Teacher Fellowship Programme: Teaching the Korean War and its legacy

Teacher Fellowship Programme 2019

Published: 2nd May 2019

Why Korea? Why Now?

70 years after the beginning of the Korean War in 1950, its impact still reverberates in the Korean peninsula and around the world. Tensions in the region continue to feature prominently in the news: with the Armistice ending the Korean War still in place but peace never having been fully ratified, the Cold War still resonates today. China continues to challenge US dominance and the evolving relationship between Donald Trump and Kim Jong-Un over the issue of nuclear proliferation has recently been under scrutiny in the news. From 1950-1954, 40,000 soldiers from the United Kingdom fought in Korea – the second highest number of international troops after the US – and their testimony highlights a dramatic disconnect between the ravaged landscape and society they experienced and the modern economic power of South Korea today.

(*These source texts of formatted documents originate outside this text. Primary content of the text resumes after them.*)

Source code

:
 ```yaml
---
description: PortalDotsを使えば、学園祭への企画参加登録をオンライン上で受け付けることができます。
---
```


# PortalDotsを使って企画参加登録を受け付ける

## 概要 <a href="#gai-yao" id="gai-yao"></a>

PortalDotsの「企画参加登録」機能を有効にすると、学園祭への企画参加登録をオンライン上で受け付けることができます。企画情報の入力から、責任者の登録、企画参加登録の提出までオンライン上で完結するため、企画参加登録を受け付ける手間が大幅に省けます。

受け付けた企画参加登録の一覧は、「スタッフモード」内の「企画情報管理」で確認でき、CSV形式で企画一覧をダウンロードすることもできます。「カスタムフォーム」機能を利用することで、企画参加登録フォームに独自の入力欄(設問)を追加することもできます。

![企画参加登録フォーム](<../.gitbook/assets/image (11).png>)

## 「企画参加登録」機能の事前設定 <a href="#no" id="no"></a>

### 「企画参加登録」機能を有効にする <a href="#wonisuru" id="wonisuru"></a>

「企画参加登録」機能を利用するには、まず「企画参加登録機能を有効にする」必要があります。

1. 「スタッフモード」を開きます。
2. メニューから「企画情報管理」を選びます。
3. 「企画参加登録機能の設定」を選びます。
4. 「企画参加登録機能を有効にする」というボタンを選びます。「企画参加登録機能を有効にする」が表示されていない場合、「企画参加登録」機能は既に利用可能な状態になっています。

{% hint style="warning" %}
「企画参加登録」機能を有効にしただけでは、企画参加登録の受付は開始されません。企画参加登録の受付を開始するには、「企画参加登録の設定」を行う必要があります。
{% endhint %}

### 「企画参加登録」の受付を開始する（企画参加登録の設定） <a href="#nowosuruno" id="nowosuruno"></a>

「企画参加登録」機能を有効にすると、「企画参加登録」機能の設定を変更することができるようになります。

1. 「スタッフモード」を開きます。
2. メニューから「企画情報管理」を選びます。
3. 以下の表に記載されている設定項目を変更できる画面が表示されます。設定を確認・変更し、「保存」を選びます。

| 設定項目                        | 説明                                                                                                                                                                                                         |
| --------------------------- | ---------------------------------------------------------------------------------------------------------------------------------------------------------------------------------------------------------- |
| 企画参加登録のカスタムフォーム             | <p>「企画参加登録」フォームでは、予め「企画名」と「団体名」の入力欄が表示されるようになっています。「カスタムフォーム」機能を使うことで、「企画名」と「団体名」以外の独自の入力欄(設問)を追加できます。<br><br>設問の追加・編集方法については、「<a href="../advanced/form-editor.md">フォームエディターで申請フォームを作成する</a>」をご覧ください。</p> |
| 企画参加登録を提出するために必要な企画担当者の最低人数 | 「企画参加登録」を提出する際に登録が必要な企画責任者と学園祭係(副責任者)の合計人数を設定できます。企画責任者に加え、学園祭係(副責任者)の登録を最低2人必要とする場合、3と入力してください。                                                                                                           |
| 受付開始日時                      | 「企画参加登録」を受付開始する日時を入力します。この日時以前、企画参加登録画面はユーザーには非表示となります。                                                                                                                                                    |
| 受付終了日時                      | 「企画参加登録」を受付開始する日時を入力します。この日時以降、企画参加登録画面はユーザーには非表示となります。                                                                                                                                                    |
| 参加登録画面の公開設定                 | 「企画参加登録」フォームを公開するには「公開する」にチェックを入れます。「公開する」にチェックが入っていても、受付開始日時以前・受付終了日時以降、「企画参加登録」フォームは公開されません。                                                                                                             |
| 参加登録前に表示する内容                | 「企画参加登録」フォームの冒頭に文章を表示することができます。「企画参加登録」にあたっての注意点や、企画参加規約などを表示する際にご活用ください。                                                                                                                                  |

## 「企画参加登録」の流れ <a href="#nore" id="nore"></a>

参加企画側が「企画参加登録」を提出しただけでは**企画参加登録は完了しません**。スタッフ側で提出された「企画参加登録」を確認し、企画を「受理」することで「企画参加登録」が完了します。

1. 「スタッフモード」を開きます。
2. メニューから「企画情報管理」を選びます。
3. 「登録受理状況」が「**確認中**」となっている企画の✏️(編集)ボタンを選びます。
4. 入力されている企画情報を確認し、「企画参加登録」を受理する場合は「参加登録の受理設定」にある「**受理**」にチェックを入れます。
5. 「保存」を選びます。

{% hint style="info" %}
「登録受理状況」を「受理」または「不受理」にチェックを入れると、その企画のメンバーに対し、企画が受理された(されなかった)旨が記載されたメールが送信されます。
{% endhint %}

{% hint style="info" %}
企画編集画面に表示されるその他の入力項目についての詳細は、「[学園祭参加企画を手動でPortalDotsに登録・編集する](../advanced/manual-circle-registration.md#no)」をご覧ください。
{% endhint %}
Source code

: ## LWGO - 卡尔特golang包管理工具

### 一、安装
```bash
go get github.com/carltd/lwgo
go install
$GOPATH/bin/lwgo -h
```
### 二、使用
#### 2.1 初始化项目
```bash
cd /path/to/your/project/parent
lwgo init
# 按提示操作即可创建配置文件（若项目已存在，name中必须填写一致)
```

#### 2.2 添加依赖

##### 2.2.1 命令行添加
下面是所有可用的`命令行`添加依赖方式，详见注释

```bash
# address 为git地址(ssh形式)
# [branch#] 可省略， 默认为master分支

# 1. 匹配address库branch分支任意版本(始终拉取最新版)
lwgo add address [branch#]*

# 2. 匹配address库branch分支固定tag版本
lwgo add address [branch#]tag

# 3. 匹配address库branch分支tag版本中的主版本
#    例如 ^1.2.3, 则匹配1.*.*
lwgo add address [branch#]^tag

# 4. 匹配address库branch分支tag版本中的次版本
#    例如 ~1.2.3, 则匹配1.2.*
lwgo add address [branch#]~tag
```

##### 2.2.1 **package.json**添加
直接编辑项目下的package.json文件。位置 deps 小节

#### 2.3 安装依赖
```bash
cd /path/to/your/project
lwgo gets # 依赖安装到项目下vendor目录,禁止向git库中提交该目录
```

This Teacher Fellowship Programme explored the origins and outcomes of the Korean War and its legacy in Korea and internationally, as well as the significance of this history in the British classroom and in the context of the Cold War.

The Historical Association is delighted to have worked with the World History Digital Education Foundation sponsored by the Korea Foundation on this programme as part of a wider international project designed to educate teachers, students and the general public about Korean history. Participating Teacher Fellows from the UK are part of a global teacher network, encompassing educators from all 22 countries who contributed to the war by sending troops or medical aid.

The 'Forgotten War’

Participants worked with Ben Walsh and academic historians to consider the origins, events and significance of the war, its place in the unfolding of the global Cold War as well as why it has become a 'forgotten war'. Fellows considered Britain’s unique role in the war and the impact of the war on Britain. They also explored the wider significance of the Korean War in global history, both in the Cold War and up to the present day. Participants accessed a range of sources and interpretations that can be used to develop meaningful and engaging approaches to teaching the war and its legacy, including oral history interviews with veterans.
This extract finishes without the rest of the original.